• Instructions to follow
State only the number of lines below where the word "always" is found.

+ + + + +

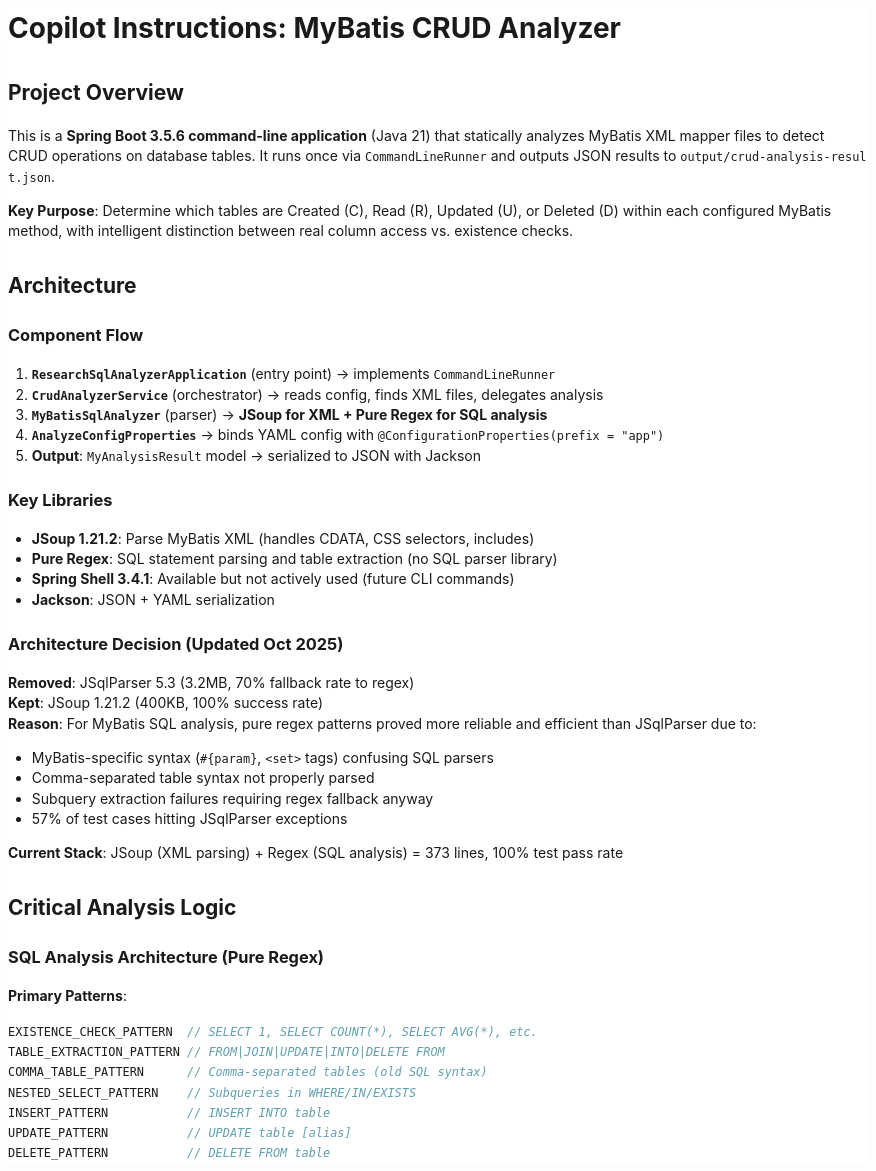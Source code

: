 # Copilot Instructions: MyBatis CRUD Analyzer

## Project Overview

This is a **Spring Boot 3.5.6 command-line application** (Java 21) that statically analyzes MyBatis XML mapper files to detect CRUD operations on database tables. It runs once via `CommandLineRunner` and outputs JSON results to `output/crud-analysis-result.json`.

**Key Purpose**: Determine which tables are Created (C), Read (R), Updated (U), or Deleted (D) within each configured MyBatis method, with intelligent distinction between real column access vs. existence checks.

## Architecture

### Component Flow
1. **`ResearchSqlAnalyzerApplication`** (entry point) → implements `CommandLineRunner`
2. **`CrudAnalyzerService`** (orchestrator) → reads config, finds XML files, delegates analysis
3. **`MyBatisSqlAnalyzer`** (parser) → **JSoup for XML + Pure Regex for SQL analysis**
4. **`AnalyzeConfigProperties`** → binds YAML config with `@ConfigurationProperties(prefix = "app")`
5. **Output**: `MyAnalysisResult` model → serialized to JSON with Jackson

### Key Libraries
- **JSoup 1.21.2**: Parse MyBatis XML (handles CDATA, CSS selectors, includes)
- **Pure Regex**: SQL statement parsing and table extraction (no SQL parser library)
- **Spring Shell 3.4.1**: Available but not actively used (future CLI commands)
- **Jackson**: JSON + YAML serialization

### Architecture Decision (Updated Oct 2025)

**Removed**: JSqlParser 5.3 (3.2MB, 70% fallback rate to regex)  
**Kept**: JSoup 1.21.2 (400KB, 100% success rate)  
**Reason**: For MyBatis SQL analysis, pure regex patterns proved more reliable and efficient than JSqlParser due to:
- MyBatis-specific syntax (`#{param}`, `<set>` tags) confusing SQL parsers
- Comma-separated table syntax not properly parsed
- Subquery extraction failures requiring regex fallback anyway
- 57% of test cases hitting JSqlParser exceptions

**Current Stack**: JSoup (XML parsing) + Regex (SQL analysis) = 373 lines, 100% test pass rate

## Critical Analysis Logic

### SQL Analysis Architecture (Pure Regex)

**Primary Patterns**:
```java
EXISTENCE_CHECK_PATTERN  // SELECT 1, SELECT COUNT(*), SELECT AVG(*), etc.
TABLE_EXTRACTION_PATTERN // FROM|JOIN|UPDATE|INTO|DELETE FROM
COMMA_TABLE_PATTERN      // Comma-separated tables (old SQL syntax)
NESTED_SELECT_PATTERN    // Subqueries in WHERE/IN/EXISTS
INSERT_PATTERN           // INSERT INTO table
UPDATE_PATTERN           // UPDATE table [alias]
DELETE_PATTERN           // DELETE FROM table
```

+ + + + +

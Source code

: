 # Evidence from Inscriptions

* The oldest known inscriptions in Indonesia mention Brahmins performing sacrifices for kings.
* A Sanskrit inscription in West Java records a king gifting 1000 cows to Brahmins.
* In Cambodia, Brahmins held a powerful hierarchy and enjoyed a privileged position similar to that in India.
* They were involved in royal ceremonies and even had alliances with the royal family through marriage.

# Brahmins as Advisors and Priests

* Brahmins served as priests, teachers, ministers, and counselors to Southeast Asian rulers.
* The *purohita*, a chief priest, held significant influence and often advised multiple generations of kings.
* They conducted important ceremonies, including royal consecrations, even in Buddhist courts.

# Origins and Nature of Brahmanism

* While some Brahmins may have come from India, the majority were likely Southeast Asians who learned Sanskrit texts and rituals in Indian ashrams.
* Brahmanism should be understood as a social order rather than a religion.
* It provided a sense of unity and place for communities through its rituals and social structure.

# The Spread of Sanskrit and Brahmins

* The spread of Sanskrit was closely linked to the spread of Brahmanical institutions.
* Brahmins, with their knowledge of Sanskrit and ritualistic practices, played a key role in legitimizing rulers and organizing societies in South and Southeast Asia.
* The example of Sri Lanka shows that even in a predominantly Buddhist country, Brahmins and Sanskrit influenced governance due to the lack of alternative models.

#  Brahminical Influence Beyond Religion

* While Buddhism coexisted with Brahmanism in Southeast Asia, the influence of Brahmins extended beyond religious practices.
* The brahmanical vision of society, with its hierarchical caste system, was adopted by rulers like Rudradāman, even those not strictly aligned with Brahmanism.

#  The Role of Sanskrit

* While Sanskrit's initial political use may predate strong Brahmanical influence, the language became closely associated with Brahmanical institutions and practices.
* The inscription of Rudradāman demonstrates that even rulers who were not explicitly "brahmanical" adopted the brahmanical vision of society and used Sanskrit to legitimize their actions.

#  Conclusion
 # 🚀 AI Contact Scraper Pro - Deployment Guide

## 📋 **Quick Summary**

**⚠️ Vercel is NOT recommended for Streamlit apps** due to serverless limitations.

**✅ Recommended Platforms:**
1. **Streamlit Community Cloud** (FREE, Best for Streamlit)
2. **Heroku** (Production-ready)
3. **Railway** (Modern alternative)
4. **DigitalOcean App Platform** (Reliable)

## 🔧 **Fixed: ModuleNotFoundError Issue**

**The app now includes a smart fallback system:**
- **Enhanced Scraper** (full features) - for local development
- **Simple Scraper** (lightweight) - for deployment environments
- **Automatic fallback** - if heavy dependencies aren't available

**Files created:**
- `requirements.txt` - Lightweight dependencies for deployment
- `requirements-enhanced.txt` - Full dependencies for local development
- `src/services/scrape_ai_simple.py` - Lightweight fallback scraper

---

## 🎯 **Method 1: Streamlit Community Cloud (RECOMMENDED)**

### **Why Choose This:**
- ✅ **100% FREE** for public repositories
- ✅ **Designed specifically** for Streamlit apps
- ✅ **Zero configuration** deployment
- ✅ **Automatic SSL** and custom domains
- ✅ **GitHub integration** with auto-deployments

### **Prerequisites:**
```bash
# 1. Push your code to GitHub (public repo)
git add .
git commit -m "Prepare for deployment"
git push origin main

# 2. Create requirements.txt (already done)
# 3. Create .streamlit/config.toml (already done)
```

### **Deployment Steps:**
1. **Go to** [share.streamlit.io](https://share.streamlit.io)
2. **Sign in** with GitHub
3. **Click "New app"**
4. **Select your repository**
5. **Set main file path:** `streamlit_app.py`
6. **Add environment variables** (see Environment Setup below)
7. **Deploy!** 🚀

+ + + + +

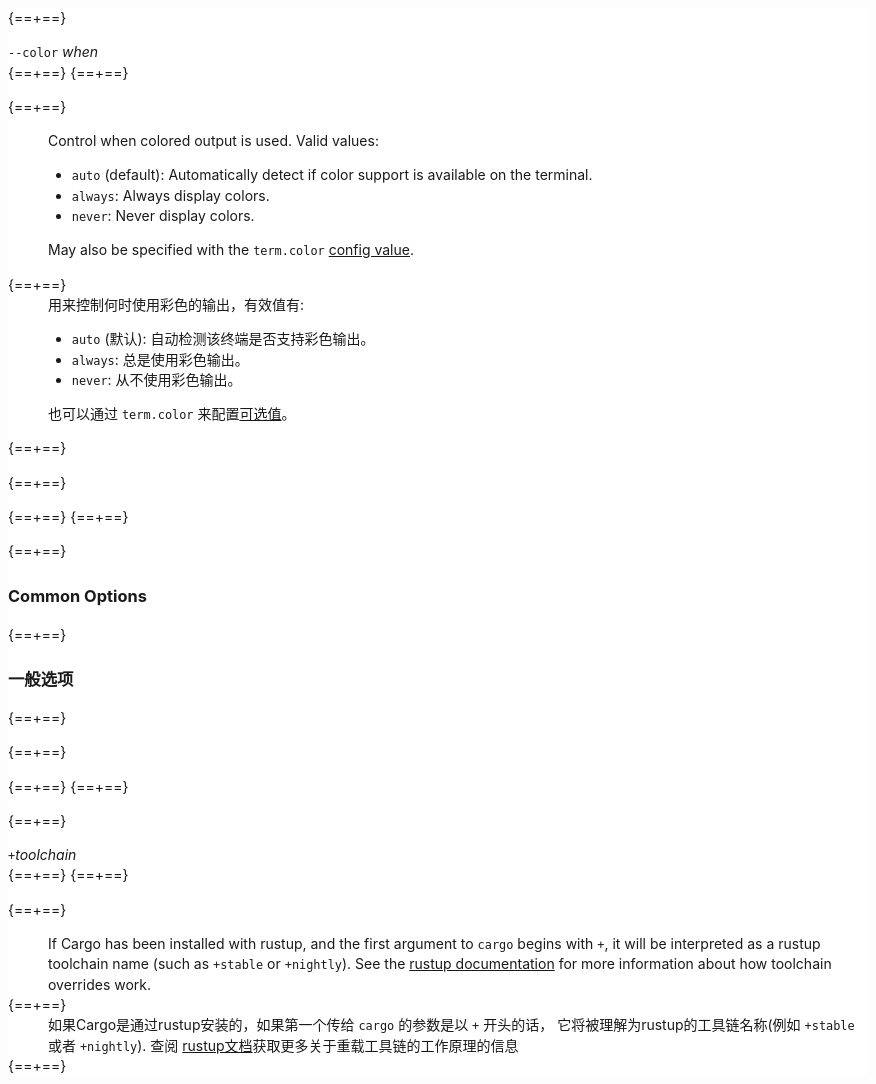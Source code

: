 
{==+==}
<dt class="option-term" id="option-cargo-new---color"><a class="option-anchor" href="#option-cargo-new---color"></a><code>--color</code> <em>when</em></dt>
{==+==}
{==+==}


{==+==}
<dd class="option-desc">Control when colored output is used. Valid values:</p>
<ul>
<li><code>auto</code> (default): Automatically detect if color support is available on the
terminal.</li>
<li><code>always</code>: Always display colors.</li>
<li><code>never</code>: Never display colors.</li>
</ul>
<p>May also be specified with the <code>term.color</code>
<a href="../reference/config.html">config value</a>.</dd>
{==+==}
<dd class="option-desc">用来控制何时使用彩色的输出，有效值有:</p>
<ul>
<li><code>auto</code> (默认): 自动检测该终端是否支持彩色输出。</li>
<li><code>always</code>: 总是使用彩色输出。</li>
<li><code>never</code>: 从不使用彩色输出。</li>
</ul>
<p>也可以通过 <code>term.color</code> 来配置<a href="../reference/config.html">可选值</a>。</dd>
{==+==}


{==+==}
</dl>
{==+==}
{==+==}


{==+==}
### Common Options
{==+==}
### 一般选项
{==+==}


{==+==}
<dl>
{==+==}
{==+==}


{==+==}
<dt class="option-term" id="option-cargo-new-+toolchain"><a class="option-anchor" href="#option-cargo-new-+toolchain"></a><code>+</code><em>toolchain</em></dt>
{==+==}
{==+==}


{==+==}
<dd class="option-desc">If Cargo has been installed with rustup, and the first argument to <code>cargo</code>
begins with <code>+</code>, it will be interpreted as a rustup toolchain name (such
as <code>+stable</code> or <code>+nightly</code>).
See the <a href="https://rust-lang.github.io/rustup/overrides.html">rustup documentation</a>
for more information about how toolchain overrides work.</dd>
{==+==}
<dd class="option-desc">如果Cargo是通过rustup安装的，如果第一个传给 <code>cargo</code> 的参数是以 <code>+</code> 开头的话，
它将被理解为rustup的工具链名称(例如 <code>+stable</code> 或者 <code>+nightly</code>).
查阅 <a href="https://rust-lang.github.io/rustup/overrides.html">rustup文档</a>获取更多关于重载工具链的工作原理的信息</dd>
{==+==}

+ + + + +

• Task answer
2